Work order:
Among the entries, which lines carry the string "https"? Copy each of them.

Provided records:

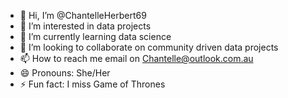 - 👋 Hi, I’m @ChantelleHerbert69
- 👀 I’m interested in data projects 
- 🌱 I’m currently learning data science 
- 💞️ I’m looking to collaborate on community driven data projects 
- 📫 How to reach me email on Chantelle@outlook.com.au
- 😄 Pronouns: She/Her 
- ⚡ Fun fact: I miss Game of Thrones 

<!---
ChantelleHerbert69/ChantelleHerbert69 is a ✨ special ✨ repository because its `README.md` (this file) appears on your GitHub profile.
You can click the Preview link to take a look at your changes.
--->
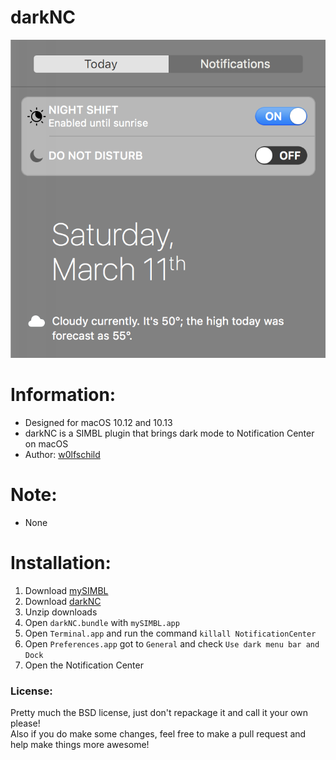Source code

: # darkNC

![preview](preview.png) 

# Information:

- Designed for macOS 10.12 and 10.13
- darkNC is a SIMBL plugin that brings dark mode to Notification Center on macOS   
- Author: [w0lfschild](https://github.com/w0lfschild)

# Note:

- None

# Installation:

1. Download [mySIMBL](https://github.com/w0lfschild/app_updates/raw/master/mySIMBL/mySIMBL_master.zip)
2. Download [darkNC](https://github.com/w0lfschild/darkNC/raw/master/build/darkNC.bundle.zip)
3. Unzip downloads
4. Open `darkNC.bundle` with `mySIMBL.app`
5. Open `Terminal.app` and run the command `killall NotificationCenter`
6. Open `Preferences.app` got to `General` and check `Use dark menu bar and Dock`
7. Open the Notification Center
	
### License:
Pretty much the BSD license, just don't repackage it and call it your own please!    
Also if you do make some changes, feel free to make a pull request and help make things more awesome!
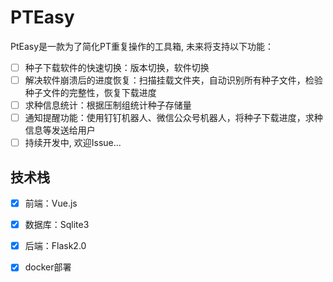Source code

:# PTEasy

PtEasy是一款为了简化PT重复操作的工具箱, 未来将支持以下功能：
- [ ] 种子下载软件的快速切换：版本切换，软件切换
- [ ] 解决软件崩溃后的进度恢复：扫描挂载文件夹，自动识别所有种子文件，检验种子文件的完整性，恢复下载进度
- [ ] 求种信息统计：根据压制组统计种子存储量
- [ ] 通知提醒功能：使用钉钉机器人、微信公众号机器人，将种子下载进度，求种信息等发送给用户
- [ ] 持续开发中, 欢迎Issue...

## 技术栈

- [x] 前端：Vue.js
- [x] 数据库：Sqlite3
- [x] 后端：Flask2.0
- [x] docker部署

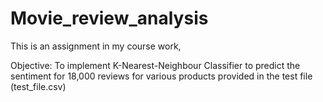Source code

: # Movie_review_analysis
This is an assignment in my course work,

Objective: To implement K-Nearest-Neighbour Classifier to predict the sentiment for 18,000 reviews for
various products provided in the test file (test_file.csv)
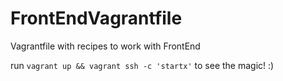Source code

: # FrontEndVagrantfile

Vagrantfile with recipes to work with FrontEnd

run <code>vagrant up && vagrant ssh -c 'startx'</code> to see the magic! :)
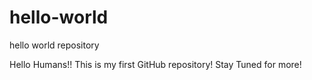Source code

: # hello-world
hello world repository


Hello Humans!!
This is my first GitHub repository! Stay Tuned for more!
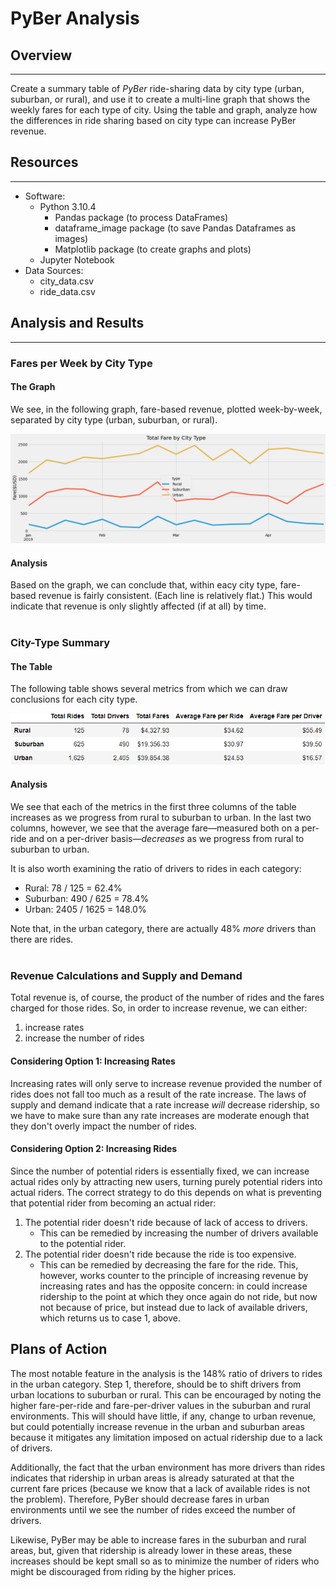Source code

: # PyBer Analysis

## Overview
---
Create a summary table of *PyBer* ride-sharing data by city type (urban, suburban, or rural), and use it to create a multi-line graph that shows the weekly fares for each type of city. Using the table and graph, analyze how the differences in ride sharing based on city type can increase PyBer revenue.

## Resources
---
- Software:
  - Python 3.10.4
    - Pandas package (to process DataFrames)
    - dataframe_image package (to save Pandas Dataframes as images)
    - Matplotlib package (to create graphs and plots)
  - Jupyter Notebook
- Data Sources:
  - city_data.csv
  - ride_data.csv

## Analysis and Results
---
### Fares per Week by City Type

#### The Graph
We see, in the following graph, fare-based revenue, plotted week-by-week, separated by city type (urban, suburban, or rural).

![Fares per Week by City Type](./analysis/total_fare_by_city_type.png)

#### Analysis
Based on the graph, we can conclude that, within eacy city type, fare-based revenue is fairly consistent. (Each line is relatively flat.) This would indicate that revenue is only slightly affected (if at all) by time.  
&nbsp;
### City-Type Summary

#### The Table
The following table shows several metrics from which we can draw conclusions for each city type.

![City-Type Summary](./analysis/pyber_summary.png)

#### Analysis
We see that each of the metrics in the first three columns of the table increases as we progress from rural to suburban to urban. In the last two columns, however, we see that the average fare—measured both on a per-ride and on a per-driver basis—*decreases* as we progress from rural to suburban to urban.

It is also worth examining the ratio of drivers to rides in each category:
- Rural:      78 /  125 =  62.4%
- Suburban:  490 /  625 =  78.4%
- Urban:    2405 / 1625 = 148.0%

Note that, in the urban category, there are actually 48% *more* drivers than there are rides.  
&nbsp;
### Revenue Calculations and Supply and Demand
Total revenue is, of course, the product of the number of rides and the fares charged for those rides. So, in order to increase revenue, we can either:
1. increase rates
2. increase the number of rides

#### Considering Option 1: Increasing Rates
Increasing rates will only serve to increase revenue provided the number of rides does not fall too much as a result of the rate increase. The laws of supply and demand indicate that a rate increase *will* decrease ridership, so we have to make sure than any rate increases are moderate enough that they don't overly impact the number of rides.

#### Considering Option 2: Increasing Rides
Since the number of potential riders is essentially fixed, we can increase actual rides only by attracting new users, turning purely potential riders into actual riders. The correct strategy to do this depends on what is preventing that potential rider from becoming an actual rider:
1. The potential rider doesn't ride because of lack of access to drivers.
   - This can be remedied by increasing the number of drivers available to the potential rider.
2. The potential rider doesn't ride because the ride is too expensive.
   - This can be remedied by decreasing the fare for the ride. This, however, works counter to the principle of increasing revenue by increasing rates and has the opposite concern: in could increase ridership to the point at which they once again do not ride, but now not because of price, but instead due to lack of available drivers, which returns us to case 1, above.

## Plans of Action
The most notable feature in the analysis is the 148% ratio of drivers to rides in the urban category. Step 1, therefore, should be to shift drivers from urban locations to suburban or rural. This can be encouraged by noting the higher fare-per-ride and fare-per-driver values in the suburban and rural environments. This will should have little, if any, change to urban revenue, but could potentially increase revenue in the urban and suburban areas because it mitigates any limitation imposed on actual ridership due to a lack of drivers.

Additionally, the fact that the urban environment has more drivers than rides indicates that ridership in urban areas is already saturated at that the current fare prices (because we know that a lack of available rides is not the problem). Therefore, PyBer should decrease fares in urban environments until we see the number of rides exceed the number of drivers.

Likewise, PyBer may be able to increase fares in the suburban and rural areas, but, given that ridership is already lower in these areas, these increases should be kept small so as to minimize the number of riders who might be discouraged from riding by the higher prices.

Finished task:
- Author: [w0lfschild](https://github.com/w0lfschild)
1. Download [mySIMBL](https://github.com/w0lfschild/app_updates/raw/master/mySIMBL/mySIMBL_master.zip)
2. Download [darkNC](https://github.com/w0lfschild/darkNC/raw/master/build/darkNC.bundle.zip)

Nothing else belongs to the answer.